#### AVAILABLE DATA

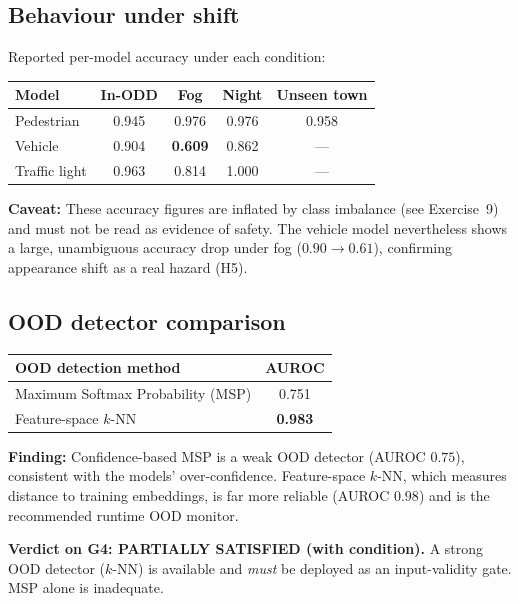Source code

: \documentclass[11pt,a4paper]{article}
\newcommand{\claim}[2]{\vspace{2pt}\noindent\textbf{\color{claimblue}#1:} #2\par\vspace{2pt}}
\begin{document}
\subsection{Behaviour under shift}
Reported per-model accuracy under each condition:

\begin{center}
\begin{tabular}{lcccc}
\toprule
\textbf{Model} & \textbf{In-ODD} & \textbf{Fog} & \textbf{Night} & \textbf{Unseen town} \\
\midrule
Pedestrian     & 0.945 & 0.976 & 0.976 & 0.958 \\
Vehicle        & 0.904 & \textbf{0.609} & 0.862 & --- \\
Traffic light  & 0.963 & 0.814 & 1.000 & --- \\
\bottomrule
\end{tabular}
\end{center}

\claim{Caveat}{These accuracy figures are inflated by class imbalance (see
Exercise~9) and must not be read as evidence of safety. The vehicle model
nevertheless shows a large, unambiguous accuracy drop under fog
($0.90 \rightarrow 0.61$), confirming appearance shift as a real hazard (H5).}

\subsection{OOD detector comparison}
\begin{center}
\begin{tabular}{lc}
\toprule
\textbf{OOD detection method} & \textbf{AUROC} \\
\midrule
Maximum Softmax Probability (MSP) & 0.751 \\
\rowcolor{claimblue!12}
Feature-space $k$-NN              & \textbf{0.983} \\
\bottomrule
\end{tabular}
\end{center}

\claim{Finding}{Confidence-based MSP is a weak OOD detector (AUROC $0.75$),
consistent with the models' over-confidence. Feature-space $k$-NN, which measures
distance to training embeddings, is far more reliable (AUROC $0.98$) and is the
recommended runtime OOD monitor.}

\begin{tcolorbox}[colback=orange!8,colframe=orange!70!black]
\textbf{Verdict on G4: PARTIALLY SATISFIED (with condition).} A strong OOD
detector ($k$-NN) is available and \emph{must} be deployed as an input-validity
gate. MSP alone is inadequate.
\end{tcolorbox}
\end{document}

########
#### AVAILABLE DATA

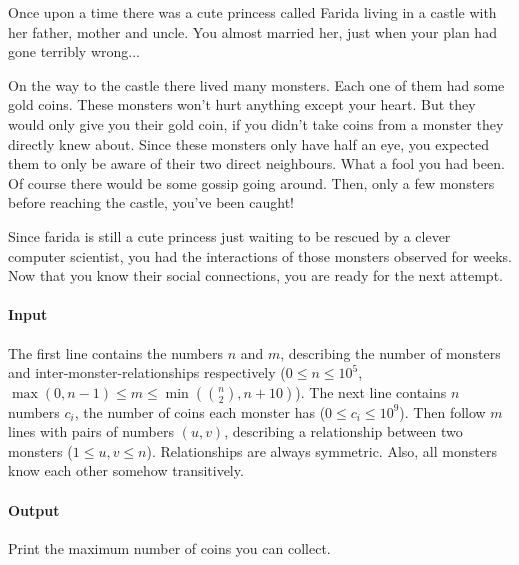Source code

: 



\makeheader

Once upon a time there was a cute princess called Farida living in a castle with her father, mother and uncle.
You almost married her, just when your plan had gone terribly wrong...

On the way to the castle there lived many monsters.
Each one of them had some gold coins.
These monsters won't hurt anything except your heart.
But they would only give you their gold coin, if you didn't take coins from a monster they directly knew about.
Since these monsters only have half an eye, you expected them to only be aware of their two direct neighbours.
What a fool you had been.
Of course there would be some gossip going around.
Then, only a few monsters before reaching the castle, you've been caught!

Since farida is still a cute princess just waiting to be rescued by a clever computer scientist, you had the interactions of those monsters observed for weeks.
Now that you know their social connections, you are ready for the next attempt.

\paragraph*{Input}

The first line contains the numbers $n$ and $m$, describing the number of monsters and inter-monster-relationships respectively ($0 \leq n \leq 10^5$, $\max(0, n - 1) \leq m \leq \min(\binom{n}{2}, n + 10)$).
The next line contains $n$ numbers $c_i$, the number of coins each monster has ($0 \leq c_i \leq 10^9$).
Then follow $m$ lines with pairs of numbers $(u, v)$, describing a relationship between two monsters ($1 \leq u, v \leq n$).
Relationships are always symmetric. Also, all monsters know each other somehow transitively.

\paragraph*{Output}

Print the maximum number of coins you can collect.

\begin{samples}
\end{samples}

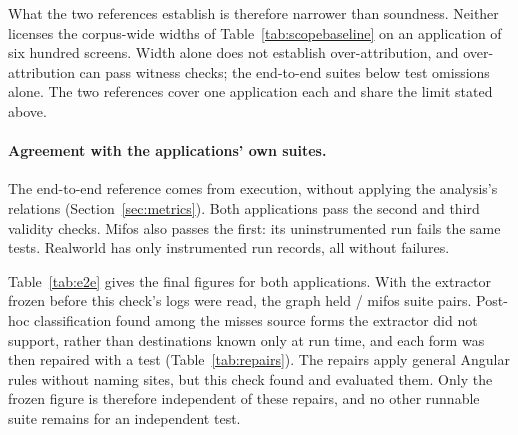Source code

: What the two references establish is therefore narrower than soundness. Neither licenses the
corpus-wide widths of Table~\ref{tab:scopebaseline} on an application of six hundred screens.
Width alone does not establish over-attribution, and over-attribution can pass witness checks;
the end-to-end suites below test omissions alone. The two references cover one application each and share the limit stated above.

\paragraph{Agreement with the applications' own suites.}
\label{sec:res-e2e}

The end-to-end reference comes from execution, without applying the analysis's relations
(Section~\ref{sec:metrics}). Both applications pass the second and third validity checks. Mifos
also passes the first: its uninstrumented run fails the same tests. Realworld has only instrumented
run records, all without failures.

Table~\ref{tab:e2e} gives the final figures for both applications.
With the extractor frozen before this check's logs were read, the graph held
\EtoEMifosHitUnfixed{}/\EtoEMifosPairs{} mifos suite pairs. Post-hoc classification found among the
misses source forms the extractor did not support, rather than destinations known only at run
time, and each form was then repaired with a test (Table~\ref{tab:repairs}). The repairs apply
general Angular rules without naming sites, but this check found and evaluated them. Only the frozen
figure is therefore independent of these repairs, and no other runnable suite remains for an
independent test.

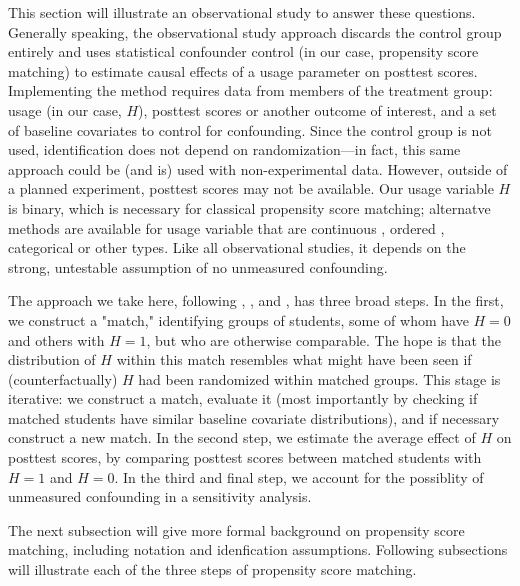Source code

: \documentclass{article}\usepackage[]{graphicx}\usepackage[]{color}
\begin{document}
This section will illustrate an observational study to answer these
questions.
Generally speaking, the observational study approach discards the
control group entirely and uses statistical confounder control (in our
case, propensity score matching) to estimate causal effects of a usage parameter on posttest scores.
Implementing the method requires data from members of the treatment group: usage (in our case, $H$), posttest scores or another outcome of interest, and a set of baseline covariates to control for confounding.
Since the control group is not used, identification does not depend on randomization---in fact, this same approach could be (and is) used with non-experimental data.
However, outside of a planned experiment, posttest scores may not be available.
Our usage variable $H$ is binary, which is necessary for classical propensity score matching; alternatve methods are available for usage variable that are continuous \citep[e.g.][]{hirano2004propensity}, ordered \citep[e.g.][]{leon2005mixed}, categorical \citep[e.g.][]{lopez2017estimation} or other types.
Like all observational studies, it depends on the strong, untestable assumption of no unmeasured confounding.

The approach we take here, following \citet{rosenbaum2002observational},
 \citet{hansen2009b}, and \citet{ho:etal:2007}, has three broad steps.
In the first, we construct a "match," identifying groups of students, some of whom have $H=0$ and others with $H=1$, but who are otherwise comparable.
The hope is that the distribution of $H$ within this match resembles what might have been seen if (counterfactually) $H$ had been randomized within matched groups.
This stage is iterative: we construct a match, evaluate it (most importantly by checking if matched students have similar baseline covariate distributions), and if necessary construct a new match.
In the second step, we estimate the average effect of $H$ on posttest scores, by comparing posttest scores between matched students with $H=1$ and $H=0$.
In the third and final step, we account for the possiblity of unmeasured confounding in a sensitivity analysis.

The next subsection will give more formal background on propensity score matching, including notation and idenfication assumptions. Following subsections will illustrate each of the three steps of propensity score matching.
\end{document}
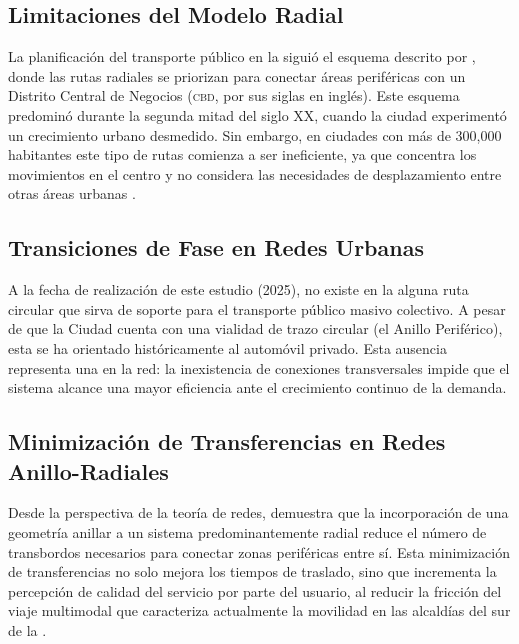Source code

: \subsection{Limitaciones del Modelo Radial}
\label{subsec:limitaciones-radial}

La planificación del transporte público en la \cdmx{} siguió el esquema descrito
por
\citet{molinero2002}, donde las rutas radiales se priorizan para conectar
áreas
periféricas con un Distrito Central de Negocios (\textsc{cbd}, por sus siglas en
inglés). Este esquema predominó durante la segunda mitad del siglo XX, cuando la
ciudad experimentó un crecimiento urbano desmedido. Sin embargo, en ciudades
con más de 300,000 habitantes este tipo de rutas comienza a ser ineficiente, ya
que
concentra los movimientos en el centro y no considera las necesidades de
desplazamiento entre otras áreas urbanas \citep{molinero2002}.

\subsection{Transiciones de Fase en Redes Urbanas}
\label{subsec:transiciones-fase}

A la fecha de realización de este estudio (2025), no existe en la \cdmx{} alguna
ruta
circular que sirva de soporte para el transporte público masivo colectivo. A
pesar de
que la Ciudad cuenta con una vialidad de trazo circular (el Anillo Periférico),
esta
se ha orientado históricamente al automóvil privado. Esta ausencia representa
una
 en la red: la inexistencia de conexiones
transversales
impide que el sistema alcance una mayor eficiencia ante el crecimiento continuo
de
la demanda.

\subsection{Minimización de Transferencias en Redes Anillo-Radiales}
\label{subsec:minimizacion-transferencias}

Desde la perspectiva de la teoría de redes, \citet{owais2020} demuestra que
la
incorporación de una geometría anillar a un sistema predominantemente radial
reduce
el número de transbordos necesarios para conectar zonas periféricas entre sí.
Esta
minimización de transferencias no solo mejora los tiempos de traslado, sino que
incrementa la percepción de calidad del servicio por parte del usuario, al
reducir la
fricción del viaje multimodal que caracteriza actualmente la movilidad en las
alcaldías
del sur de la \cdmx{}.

########
#### AVAILABLE DATA

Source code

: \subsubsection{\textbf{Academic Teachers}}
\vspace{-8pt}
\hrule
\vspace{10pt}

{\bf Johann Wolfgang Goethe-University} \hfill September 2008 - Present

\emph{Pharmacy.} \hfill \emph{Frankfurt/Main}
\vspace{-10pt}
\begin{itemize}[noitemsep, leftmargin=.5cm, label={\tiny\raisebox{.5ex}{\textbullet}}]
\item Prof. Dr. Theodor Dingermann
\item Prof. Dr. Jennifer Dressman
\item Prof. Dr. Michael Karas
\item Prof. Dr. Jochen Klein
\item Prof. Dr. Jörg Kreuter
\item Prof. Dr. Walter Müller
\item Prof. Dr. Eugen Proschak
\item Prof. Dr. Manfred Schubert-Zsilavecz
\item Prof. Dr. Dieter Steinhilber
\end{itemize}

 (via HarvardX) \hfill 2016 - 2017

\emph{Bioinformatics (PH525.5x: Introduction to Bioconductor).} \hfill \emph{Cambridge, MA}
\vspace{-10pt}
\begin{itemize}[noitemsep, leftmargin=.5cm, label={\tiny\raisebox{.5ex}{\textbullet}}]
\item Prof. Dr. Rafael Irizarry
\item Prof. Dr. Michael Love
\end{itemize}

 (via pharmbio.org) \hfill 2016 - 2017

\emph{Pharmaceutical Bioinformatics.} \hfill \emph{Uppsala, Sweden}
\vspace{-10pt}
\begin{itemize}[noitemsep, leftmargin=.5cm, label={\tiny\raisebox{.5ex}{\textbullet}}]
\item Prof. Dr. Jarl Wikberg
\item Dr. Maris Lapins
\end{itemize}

########

Print exactly the lines above, between the one holding "In the first, we" and the one holding "This stage is", inclusive, and nothing besides.

- _EXPECTED ANSWER_
In the first, we construct a "match," identifying groups of students, some of whom have $H=0$ and others with $H=1$, but who are otherwise comparable.
The hope is that the distribution of $H$ within this match resembles what might have been seen if (counterfactually) $H$ had been randomized within matched groups.
This stage is iterative: we construct a match, evaluate it (most importantly by checking if matched students have similar baseline covariate distributions), and if necessary construct a new match.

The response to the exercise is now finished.